**What is needed**
Lines outside the range are not wanted. Give again exactly the lines between the line holding "queries on views" and the line holding "We further compare", inclusive, from the listing below.

--- Exercise data Enclosed Below ---

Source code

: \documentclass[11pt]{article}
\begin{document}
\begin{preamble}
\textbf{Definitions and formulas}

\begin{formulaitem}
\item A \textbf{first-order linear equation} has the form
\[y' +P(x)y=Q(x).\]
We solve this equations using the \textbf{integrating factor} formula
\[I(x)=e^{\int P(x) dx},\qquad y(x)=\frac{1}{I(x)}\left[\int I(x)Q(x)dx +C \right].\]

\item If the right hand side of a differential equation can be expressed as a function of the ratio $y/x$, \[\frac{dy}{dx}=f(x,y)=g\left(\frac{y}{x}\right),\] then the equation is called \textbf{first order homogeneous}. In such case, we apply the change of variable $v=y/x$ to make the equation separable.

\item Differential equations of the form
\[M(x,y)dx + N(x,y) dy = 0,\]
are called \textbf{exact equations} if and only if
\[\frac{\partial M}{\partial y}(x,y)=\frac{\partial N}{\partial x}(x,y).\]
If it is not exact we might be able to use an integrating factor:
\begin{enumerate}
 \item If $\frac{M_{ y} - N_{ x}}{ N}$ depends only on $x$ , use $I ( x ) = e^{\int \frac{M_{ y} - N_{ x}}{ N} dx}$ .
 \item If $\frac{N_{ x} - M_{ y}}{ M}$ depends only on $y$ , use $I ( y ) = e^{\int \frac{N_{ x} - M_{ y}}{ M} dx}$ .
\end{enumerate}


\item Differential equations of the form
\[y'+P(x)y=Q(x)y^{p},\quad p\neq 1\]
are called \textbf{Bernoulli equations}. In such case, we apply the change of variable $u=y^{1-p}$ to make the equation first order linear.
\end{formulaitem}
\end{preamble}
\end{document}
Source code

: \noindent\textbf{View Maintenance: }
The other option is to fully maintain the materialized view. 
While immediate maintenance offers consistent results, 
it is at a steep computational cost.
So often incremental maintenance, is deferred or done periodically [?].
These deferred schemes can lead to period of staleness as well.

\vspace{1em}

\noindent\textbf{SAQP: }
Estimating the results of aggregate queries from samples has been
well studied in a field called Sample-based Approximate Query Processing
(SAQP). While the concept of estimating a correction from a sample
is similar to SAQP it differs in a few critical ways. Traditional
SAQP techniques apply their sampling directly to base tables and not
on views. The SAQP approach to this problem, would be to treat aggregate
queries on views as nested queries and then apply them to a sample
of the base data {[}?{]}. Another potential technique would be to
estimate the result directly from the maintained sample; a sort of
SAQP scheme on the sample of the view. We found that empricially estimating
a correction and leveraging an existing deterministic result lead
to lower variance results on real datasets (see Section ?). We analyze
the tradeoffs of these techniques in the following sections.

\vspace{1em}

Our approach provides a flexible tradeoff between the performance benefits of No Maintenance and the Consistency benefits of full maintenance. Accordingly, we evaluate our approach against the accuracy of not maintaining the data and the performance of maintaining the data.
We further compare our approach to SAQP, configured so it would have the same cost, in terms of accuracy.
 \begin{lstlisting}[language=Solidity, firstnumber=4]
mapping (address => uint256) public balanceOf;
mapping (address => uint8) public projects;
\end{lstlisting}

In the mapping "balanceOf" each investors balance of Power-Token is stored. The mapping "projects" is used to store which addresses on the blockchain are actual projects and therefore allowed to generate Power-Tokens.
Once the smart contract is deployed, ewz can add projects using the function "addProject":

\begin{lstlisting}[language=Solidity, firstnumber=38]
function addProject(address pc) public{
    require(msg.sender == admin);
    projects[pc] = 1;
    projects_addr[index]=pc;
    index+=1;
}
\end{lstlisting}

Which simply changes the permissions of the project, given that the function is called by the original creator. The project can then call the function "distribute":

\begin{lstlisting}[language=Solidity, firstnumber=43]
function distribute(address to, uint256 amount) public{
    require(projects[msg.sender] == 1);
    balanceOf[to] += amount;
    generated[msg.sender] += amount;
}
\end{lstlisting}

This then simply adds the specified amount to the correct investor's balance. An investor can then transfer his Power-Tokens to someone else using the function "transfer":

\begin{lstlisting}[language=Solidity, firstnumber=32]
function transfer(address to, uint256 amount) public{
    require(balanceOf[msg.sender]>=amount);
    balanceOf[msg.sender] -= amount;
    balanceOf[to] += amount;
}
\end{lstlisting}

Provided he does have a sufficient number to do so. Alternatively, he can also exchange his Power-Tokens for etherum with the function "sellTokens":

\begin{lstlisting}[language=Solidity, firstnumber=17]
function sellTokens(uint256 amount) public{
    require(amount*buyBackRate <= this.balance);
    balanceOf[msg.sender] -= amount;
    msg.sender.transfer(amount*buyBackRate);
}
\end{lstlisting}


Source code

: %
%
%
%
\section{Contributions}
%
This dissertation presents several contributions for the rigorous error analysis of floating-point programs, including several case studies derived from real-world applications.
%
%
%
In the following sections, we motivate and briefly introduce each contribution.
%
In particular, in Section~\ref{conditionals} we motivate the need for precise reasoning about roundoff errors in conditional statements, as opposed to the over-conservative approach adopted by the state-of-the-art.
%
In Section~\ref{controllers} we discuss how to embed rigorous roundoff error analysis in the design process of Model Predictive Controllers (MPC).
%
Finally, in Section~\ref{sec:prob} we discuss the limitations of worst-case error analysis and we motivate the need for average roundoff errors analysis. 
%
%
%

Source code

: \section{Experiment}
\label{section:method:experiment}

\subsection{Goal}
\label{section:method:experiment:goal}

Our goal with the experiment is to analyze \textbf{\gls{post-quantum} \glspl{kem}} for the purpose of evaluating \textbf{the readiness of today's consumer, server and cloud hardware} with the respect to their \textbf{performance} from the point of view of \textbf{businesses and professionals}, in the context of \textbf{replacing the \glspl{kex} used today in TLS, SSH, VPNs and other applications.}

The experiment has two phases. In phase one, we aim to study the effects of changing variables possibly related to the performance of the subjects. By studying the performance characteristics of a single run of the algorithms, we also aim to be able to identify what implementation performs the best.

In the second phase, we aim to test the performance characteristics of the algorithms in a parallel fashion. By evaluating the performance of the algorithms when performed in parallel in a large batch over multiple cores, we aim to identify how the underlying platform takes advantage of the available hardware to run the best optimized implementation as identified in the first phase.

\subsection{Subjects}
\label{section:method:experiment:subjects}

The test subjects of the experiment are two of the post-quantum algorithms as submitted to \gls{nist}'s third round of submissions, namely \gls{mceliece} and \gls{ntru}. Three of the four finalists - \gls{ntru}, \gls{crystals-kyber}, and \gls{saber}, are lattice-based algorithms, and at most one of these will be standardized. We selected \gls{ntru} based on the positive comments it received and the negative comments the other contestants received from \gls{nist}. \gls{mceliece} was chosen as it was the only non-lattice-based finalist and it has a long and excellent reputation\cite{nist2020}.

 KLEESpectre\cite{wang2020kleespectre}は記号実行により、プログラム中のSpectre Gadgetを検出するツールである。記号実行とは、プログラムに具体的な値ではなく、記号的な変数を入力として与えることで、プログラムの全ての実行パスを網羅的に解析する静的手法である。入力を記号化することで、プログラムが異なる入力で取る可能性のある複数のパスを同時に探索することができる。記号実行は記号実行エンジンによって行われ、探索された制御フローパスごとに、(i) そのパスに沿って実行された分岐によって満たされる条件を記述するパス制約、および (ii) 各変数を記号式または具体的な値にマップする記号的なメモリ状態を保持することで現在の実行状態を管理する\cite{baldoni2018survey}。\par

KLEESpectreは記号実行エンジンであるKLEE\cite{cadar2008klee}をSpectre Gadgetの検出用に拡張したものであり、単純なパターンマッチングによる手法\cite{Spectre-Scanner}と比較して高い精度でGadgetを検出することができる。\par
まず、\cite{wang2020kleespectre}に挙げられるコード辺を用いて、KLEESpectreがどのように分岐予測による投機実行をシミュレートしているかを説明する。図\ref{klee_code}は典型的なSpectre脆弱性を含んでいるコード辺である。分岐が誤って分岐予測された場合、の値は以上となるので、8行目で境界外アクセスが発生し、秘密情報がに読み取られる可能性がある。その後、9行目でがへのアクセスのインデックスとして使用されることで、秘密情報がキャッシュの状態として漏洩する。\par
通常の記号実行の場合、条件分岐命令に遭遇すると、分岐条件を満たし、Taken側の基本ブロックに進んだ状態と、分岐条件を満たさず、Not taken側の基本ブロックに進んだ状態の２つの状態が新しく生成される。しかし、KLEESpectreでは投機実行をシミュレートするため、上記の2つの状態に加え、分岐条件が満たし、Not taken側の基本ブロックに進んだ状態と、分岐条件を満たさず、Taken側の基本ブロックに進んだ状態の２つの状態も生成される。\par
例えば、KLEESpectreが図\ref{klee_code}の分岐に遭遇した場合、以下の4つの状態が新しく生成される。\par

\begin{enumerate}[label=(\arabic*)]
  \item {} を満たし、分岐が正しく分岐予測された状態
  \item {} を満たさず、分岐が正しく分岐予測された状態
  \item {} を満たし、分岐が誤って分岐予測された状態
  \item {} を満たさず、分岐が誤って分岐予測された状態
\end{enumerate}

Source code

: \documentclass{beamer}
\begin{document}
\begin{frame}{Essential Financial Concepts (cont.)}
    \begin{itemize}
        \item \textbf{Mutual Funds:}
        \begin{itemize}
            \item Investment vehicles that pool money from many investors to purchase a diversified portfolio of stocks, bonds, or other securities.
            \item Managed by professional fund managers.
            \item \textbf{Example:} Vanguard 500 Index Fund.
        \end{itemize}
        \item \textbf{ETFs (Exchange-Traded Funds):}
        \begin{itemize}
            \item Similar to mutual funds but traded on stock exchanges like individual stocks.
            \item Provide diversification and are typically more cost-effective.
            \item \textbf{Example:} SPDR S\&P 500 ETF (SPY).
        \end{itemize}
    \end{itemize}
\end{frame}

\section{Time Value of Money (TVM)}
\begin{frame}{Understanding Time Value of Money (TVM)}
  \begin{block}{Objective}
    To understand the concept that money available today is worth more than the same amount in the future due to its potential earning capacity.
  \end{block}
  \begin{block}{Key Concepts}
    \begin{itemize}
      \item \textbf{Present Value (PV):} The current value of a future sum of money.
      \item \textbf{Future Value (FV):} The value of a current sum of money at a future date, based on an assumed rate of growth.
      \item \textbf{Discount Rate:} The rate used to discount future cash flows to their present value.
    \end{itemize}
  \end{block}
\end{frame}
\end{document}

--- End of Enclosed Exercise data ---

**Task output**
queries on views as nested queries and then apply them to a sample
of the base data {[}?{]}. Another potential technique would be to
estimate the result directly from the maintained sample; a sort of
SAQP scheme on the sample of the view. We found that empricially estimating
a correction and leveraging an existing deterministic result lead
to lower variance results on real datasets (see Section ?). We analyze
the tradeoffs of these techniques in the following sections.

\vspace{1em}

Our approach provides a flexible tradeoff between the performance benefits of No Maintenance and the Consistency benefits of full maintenance. Accordingly, we evaluate our approach against the accuracy of not maintaining the data and the performance of maintaining the data.
We further compare our approach to SAQP, configured so it would have the same cost, in terms of accuracy.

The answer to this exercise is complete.